Wallace continued: "We are superbly confident regarding the strength of our company, our team, our service offerings, our balance sheet, and our future. Our clients value our ability to provide seamless support for their talent acquisition needs at all levels, and by continuing to diversify our mix of products and services and identify opportunities to cross-collaborate between our two business segments, we expect to amplify our current success in the long-term. We also continue to seek out strategic business and technology acquisition opportunities that align with our client-driven talent offerings. Our most recent acquisition of The Counsel Network has been a terrific addition to our Caldwell service offering in Canada, bringing a high-caliber group of search professionals focused on legal roles for law firms and corporate in-house functions."

About Caldwell Partners

Caldwell Partners is a technology-powered talent acquisition firm specializing in recruitment at all levels. Through two distinct brands - Caldwell and IQTalent - the firm leverages the latest innovations in AI to offer an integrated spectrum of services delivered by teams with deep knowledge in their respective areas. Services include candidate research and sourcing through to full recruitment at the professional, executive and board levels, as well as a suite of talent strategy and assessment tools that can help clients hire the right people, then manage and inspire them to achieve maximum business results.

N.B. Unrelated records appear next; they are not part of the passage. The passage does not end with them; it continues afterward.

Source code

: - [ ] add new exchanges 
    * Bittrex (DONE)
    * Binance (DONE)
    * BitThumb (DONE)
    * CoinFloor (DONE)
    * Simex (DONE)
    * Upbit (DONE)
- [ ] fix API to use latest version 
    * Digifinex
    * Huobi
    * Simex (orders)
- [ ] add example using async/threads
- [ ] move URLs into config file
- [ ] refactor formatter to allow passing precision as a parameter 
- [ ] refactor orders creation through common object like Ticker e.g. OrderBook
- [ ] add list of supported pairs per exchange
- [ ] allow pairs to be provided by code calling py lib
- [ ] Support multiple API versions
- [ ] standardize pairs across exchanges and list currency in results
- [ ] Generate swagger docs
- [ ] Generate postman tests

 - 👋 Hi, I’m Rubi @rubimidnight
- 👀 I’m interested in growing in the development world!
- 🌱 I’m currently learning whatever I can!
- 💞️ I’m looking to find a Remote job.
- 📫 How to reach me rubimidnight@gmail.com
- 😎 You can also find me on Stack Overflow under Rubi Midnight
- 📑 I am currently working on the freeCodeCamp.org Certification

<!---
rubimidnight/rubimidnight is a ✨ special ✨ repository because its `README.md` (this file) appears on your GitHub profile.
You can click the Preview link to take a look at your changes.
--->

Caldwell Partners' common shares are listed on The Toronto Stock Exchange (TSX: CWL) and trade on the OTCQX Market (OTCQX: CWLPF). Please visit our website at www.caldwell.com for further information.

Forward-Looking Statements

Forward-looking statements in this document are based on current expectations subject to the significant risks and uncertainties cited. These forward-looking statements generally can be identified by the use of statements that include phrases such as "believe," "expect," "anticipate," "intend," "plan," "foresee," "may," "will," "likely," "estimates," "potential," "continue" or other similar words or phrases. Similarly, statements that describe our objectives, plans or goals also are forward-looking statements.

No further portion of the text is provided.